August 1991 bis Oktober 1991: Es ist Liebe auf den ersten Blick und erneut ein unglaubliches Glück:
Die Ostsee war schon seit meiner Kindheit mein Traum. Die weißen Häuser am Strand von Heilgendamm, der Wald und die Atmosphäre im Schulgelände - wenn ich doch nur hier studieren könnte. Als mich die Nachricht erreicht, dass die FAK tatsächlich Fachhochschule wird und deshalb noch einmal eine Bewerbung möglich ist, kann mich nichts in Pforzheim halten.
Oktober 1991 bis Juli 1996: Schmuck-Design-Studium unter total kreativen Bedingungen.
Ein Studium soll dem Lernen und dem Ausprobieren dienen. Ein Ausspruch eines Dozenten wurde zum geflügelten Wort: „Befruchten sie sich gegenseitig.”
Traditionelle Feiern, Mehrbettzimmer, Kunst, Campus-Situation, das Meer, Schmuck, das kleine Dorf, keine Telefonzelle in dem ersten Jahr, konzentriert Arbeiten, Praktikum in Hildesheim, Demonstrieren, Lernen, Feiern und Einsamkeit am Strand - der Platz reicht nicht aus, um das Leben und Studieren in Heiligendamm zu beschreiben.
Juli 1996: Ich habe meine mündliche Diplom-Prüfung im Münster von Bad Doberan:
Vier Monate arbeite ich an meinem Diplom: „Eine freie Adaptation der Ornamentik der Zisterzienser in modernen Schmuck“. 7 aufwendige Schmuckstücke in Silber entstehen. Ich verwende Sondertechniken, wie Emaillieren, Niello und Schweißen. Für die Präsentation nähe ich vier Kleidungsstücke für meine Models und baue ein Regal. Die Verteidigung genannte Präsentation gestalte ich wie eine Führung durch das Münster. - Ich bin Diplom-Designerin (FH).
Ab August 1996: Start meiner Selbstständigkeit:
Wie schon nach der Goldschmiedeschule hatte ich kein Bedürfnis in einem Goldschmiede-Betrieb oder der Schmuck-Industrie angestellt zu arbeiten. Ich hatte inzwischen zu viele Ideen und Träume im Kopf. Und wenn ich etwas Nützliches in all der Zeit gelernt habe, dann ist es das selbstständige Arbeiten. Sich selbst motivieren. Immer wieder aufstehen und weitermachen. Immer neue Ideen und Schmuck entwerfen.
Heute:
Ich bin glücklich, dass ich nicht Bio-Chemie auf Ingenieurswesen nach langer Wartezeit im Labor studiert habe. Ich wäre jetzt ein anderer Mensch.

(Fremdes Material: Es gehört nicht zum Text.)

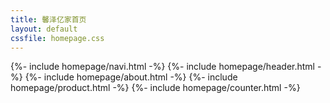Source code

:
 ```yaml
---
title: 馨泽亿家首页
layout: default
cssfile: homepage.css
---
```


{%- include homepage/navi.html -%}
{%- include homepage/header.html -%}
{%- include homepage/about.html -%}
{%- include homepage/product.html -%}
{%- include homepage/counter.html -%}
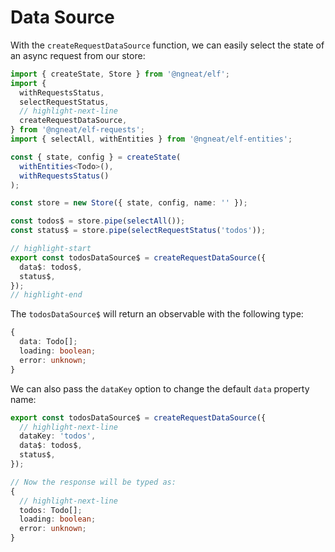 # Data Source

With the `createRequestDataSource` function, we can easily select the state of an async request from our store:

```ts
import { createState, Store } from '@ngneat/elf';
import {
  withRequestsStatus,
  selectRequestStatus,
  // highlight-next-line
  createRequestDataSource,
} from '@ngneat/elf-requests';
import { selectAll, withEntities } from '@ngneat/elf-entities';

const { state, config } = createState(
  withEntities<Todo>(),
  withRequestsStatus()
);

const store = new Store({ state, config, name: '' });

const todos$ = store.pipe(selectAll());
const status$ = store.pipe(selectRequestStatus('todos'));

// highlight-start
export const todosDataSource$ = createRequestDataSource({
  data$: todos$,
  status$,
});
// highlight-end
```

The `todosDataSource$` will return an observable with the following type:

```ts
{
  data: Todo[];
  loading: boolean;
  error: unknown;
}
```

We can also pass the `dataKey` option to change the default `data` property name:

```ts
export const todosDataSource$ = createRequestDataSource({
  // highlight-next-line
  dataKey: 'todos',
  data$: todos$,
  status$,
});

// Now the response will be typed as:
{
  // highlight-next-line
  todos: Todo[];
  loading: boolean;
  error: unknown;
}
```
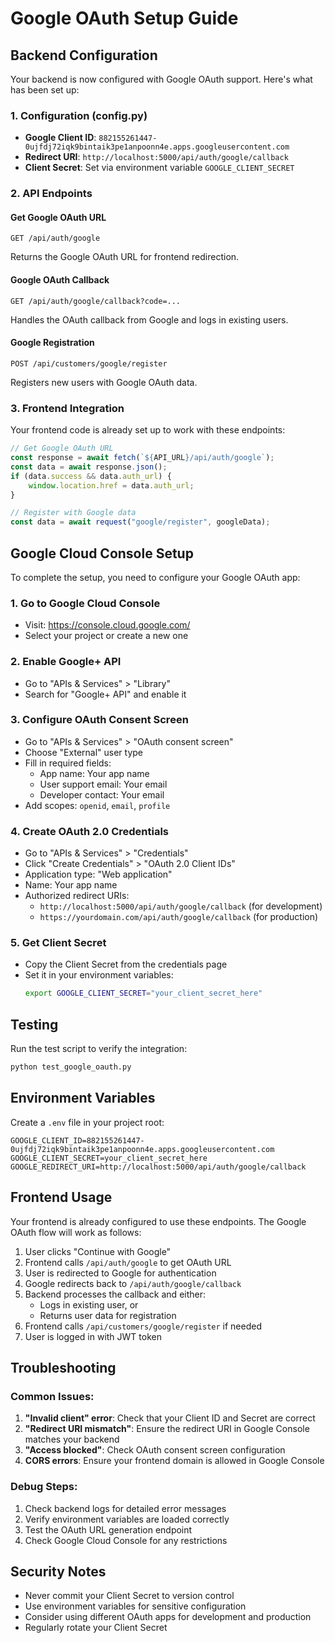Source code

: # Google OAuth Setup Guide

## Backend Configuration

Your backend is now configured with Google OAuth support. Here's what has been set up:

### 1. Configuration (config.py)
- **Google Client ID**: `882155261447-0ujfdj72iqk9bintaik3pe1anpoonn4e.apps.googleusercontent.com`
- **Redirect URI**: `http://localhost:5000/api/auth/google/callback`
- **Client Secret**: Set via environment variable `GOOGLE_CLIENT_SECRET`

### 2. API Endpoints

#### Get Google OAuth URL
```
GET /api/auth/google
```
Returns the Google OAuth URL for frontend redirection.

#### Google OAuth Callback
```
GET /api/auth/google/callback?code=...
```
Handles the OAuth callback from Google and logs in existing users.

#### Google Registration
```
POST /api/customers/google/register
```
Registers new users with Google OAuth data.

### 3. Frontend Integration

Your frontend code is already set up to work with these endpoints:

```javascript
// Get Google OAuth URL
const response = await fetch(`${API_URL}/api/auth/google`);
const data = await response.json();
if (data.success && data.auth_url) {
    window.location.href = data.auth_url;
}

// Register with Google data
const data = await request("google/register", googleData);
```

## Google Cloud Console Setup

To complete the setup, you need to configure your Google OAuth app:

### 1. Go to Google Cloud Console
- Visit: https://console.cloud.google.com/
- Select your project or create a new one

### 2. Enable Google+ API
- Go to "APIs & Services" > "Library"
- Search for "Google+ API" and enable it

### 3. Configure OAuth Consent Screen
- Go to "APIs & Services" > "OAuth consent screen"
- Choose "External" user type
- Fill in required fields:
  - App name: Your app name
  - User support email: Your email
  - Developer contact: Your email
- Add scopes: `openid`, `email`, `profile`

### 4. Create OAuth 2.0 Credentials
- Go to "APIs & Services" > "Credentials"
- Click "Create Credentials" > "OAuth 2.0 Client IDs"
- Application type: "Web application"
- Name: Your app name
- Authorized redirect URIs:
  - `http://localhost:5000/api/auth/google/callback` (for development)
  - `https://yourdomain.com/api/auth/google/callback` (for production)

### 5. Get Client Secret
- Copy the Client Secret from the credentials page
- Set it in your environment variables:
  ```bash
  export GOOGLE_CLIENT_SECRET="your_client_secret_here"
  ```

## Testing

Run the test script to verify the integration:

```bash
python test_google_oauth.py
```

## Environment Variables

Create a `.env` file in your project root:

```env
GOOGLE_CLIENT_ID=882155261447-0ujfdj72iqk9bintaik3pe1anpoonn4e.apps.googleusercontent.com
GOOGLE_CLIENT_SECRET=your_client_secret_here
GOOGLE_REDIRECT_URI=http://localhost:5000/api/auth/google/callback
```

## Frontend Usage

Your frontend is already configured to use these endpoints. The Google OAuth flow will work as follows:

1. User clicks "Continue with Google"
2. Frontend calls `/api/auth/google` to get OAuth URL
3. User is redirected to Google for authentication
4. Google redirects back to `/api/auth/google/callback`
5. Backend processes the callback and either:
   - Logs in existing user, or
   - Returns user data for registration
6. Frontend calls `/api/customers/google/register` if needed
7. User is logged in with JWT token

## Troubleshooting

### Common Issues:

1. **"Invalid client" error**: Check that your Client ID and Secret are correct
2. **"Redirect URI mismatch"**: Ensure the redirect URI in Google Console matches your backend
3. **"Access blocked"**: Check OAuth consent screen configuration
4. **CORS errors**: Ensure your frontend domain is allowed in Google Console

### Debug Steps:

1. Check backend logs for detailed error messages
2. Verify environment variables are loaded correctly
3. Test the OAuth URL generation endpoint
4. Check Google Cloud Console for any restrictions

## Security Notes

- Never commit your Client Secret to version control
- Use environment variables for sensitive configuration
- Consider using different OAuth apps for development and production
- Regularly rotate your Client Secret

Das Leben als selbstständige Schmuckdesignerin ist nicht einfach. Der große Wohlstand hat sich tatsächlich noch nicht eingestellt. Aber ich möchte nichts anders mehr tun. Den das Goldschmieden und das Schmuck-Design lassen mich meine Kreativität voll ausleben. Und inzwischen kann ich mir ein Leben ohne Kreativität nicht vorstellen.
Dieser Blogartikel ist in der Blogparade Boomboomblog 2022 von Judith Peters alias Sympatexter entstanden. Vielen Dank für diese großartige Challenge.